Last year’s behind-the-scenes selection of three men with ties to Goldman Sachs to serve atop the Federal Reserve did not go over well with outspoken civic groups and many Democrats, including Hillary Clinton, who have all called for a more transparent and inclusive central bank. In response to the critics, the Fed has rolled out a series of announcements, online forums and face-to-face meetings with Americans to portray a more open process of selecting its 12 district presidents that is also more sensitive to racial and gender diversity.
The Minneapolis Fed, like its counterparts in Philadelphia and Dallas last year, named a president in Neel Kashkari with a past at Goldman, the Wall Street bank. But it also broke ranks from others when it released video testimonials from directors shedding light on the year-long search process, and even published a “summary of attributes” sought in the candidate. The Atlanta Fed said last month it seeks a “diverse set of candidates” to replace outgoing chief Dennis Lockhart, and this month its board chair hosted a pubic webcast to explain the historically shrouded search process, raising hopes it would name the first black or Latino Fed president in the central bank’s 103-year history.
“In the Federal Reserve system we are taking this very seriously, but it’s not just because we want to go and say we’re diverse,” Loretta Mester, the Cleveland Fed President, told a gathering of low-wage workers and progressive economists organized by Fed Up, a labor-affiliated coalition of civic groups pushing for reforms. “It really is about … getting different view points that are very helpful to us in setting policy and thinking about the economy and understanding the trends,” she said at the Cleveland Fed on Friday. Mester met the group a day after her bank launched an online application form for the public to recommend people “diverse in backgrounds and perspectives” for board positions and advisory roles across her Midwest district. Asked to what extent outside pressure prompted the move, a spokeswoman said it was “just the latest in our ongoing efforts to broaden our outreach.”

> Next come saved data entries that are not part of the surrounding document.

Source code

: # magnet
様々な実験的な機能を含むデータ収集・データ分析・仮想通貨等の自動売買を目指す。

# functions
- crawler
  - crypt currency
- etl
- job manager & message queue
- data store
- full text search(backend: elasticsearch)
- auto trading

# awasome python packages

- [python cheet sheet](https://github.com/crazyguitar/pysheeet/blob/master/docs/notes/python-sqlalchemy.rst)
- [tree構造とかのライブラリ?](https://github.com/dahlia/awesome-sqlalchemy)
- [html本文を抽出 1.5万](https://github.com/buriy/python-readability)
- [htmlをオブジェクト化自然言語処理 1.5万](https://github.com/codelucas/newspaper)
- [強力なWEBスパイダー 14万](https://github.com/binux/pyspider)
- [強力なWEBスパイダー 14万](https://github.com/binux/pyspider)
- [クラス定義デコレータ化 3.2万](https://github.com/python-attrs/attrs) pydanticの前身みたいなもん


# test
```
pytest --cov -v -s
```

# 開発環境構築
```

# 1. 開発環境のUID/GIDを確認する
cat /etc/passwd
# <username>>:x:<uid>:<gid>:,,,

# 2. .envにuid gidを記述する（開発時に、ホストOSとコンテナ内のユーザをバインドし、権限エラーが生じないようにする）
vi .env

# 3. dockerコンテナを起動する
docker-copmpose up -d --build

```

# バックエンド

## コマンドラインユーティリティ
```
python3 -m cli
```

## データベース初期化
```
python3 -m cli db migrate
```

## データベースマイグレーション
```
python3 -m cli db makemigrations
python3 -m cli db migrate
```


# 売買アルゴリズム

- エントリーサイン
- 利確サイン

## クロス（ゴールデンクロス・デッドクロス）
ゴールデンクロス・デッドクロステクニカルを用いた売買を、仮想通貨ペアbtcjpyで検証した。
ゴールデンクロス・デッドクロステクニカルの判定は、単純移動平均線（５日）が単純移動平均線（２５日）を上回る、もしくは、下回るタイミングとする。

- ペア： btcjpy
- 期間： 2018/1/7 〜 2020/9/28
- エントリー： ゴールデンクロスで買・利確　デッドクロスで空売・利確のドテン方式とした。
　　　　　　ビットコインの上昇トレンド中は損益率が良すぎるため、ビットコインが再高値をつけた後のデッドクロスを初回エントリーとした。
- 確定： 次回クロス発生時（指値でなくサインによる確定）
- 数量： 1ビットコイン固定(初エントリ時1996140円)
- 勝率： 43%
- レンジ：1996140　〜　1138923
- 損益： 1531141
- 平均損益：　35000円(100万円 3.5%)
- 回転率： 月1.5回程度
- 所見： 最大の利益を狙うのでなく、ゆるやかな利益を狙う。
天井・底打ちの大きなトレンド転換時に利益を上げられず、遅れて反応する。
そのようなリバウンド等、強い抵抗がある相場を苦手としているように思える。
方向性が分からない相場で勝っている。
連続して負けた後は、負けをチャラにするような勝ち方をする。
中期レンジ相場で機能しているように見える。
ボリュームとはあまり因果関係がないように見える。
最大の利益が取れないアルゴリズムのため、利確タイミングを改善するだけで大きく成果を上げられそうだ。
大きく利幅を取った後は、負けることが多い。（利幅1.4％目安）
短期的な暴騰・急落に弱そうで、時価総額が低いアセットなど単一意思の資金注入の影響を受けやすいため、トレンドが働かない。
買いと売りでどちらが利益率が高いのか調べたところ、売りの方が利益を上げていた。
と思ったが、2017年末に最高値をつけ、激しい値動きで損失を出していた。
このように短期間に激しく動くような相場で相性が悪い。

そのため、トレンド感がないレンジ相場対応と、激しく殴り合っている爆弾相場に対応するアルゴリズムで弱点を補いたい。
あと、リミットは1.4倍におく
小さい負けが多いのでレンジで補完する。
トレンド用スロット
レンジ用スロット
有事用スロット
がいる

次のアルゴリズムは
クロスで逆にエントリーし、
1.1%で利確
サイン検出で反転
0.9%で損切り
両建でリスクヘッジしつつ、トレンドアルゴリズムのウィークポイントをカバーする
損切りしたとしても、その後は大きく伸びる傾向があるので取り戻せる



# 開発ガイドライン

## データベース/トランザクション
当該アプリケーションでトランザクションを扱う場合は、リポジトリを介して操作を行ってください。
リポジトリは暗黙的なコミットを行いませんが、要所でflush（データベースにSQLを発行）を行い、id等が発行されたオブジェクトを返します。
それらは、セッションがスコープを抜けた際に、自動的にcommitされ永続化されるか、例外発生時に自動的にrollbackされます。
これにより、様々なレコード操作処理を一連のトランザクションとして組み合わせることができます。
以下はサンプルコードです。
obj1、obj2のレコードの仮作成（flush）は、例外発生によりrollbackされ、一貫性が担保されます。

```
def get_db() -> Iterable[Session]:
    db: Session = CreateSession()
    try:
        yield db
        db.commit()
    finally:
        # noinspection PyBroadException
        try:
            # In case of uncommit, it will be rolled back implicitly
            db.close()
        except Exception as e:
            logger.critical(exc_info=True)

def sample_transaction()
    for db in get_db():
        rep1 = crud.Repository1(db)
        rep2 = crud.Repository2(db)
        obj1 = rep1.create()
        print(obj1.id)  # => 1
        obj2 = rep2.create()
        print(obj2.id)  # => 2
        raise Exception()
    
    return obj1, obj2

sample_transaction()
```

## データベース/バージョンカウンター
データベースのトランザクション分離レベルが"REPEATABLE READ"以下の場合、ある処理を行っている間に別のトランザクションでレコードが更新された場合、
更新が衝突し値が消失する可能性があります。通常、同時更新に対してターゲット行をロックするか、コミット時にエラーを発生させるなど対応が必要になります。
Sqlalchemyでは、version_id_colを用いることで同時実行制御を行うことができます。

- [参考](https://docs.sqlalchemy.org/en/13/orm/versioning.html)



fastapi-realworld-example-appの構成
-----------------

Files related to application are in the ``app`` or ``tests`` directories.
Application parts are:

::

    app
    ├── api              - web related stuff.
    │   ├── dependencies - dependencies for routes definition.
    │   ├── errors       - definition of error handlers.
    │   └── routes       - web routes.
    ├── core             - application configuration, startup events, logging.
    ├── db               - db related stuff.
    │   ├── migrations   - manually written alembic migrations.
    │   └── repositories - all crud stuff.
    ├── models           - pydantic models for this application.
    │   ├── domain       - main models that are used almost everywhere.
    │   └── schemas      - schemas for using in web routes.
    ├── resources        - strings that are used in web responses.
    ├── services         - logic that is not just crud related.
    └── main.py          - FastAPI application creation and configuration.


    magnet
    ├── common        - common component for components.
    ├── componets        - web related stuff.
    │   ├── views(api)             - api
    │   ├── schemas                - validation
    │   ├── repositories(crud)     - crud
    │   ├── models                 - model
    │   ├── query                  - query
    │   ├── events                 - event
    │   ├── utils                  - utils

The 12 Fed presidents have five rotating votes on U.S. interest rate policy. Unlike the five current governors at the Fed Board in Washington, who are selected by the White House and approved by the Senate, the presidents are chosen by their district directors, half of whom are themselves picked by private local banks that technically own the Fed banks. The dizzying structure is meant to ensure views from across the country are heard. But critics say it leaves the Fed beholden to bankers who are not representative of the public, and they point out that 11 of 12 district presidents are white while 10 of them are men. Among employees at the Fed Board in Washington, including service workers, 43 percent were non-white and 43 percent female last year. However at the executive level it was 18 percent and 37 percent, respectively, according to the central bank.
Clinton, the presidential candidate, has come out in favor of dropping bankers from district boards and making the Fed “more representative of America as a whole,” according to her party’s platform. That followed a May letter from 127 lawmakers to Fed Chair Janet Yellen urging more diversity.
After years of resisting more overt political efforts to curb its independence, the Fed under Yellen appears willing to take small steps in the name of transparency and inclusively. In an unusual entry in minutes of their meeting last month, Fed officials discussed a staff analysis of “differential patterns of unemployment across racial and ethnic groups.” U.S. unemployment among blacks is twice that of whites.
“While we applaud this progress, these very basic steps were available to them for the last hundred years and have only been rolled out very recently,” Shawn Sebastian, a Fed Up field director, said of the series of efforts by Fed banks.
In its latest critique, Fed Up called it “disappointing” that Nicole Taylor, a black woman and dean of community engagement and diversity at Stanford University whose term as director at the San Francisco Fed is soon to expire, would be succeeded on that district’s board by Sanford Michelman, a white man who is co-founder of law firm Michelman & Robinson LLP. John Williams, president of the San Francisco Fed, told reporters on Wednesday that while he has no control over the selection of directors, this board revamp “just redoubles my efforts and my team’s efforts to make sure that we are getting the voices and experiences from across the spectrum.” He added: “It’s definitely a step back in terms of what I’d like to see on our board. We’re working actively to build representation of women and minorities.”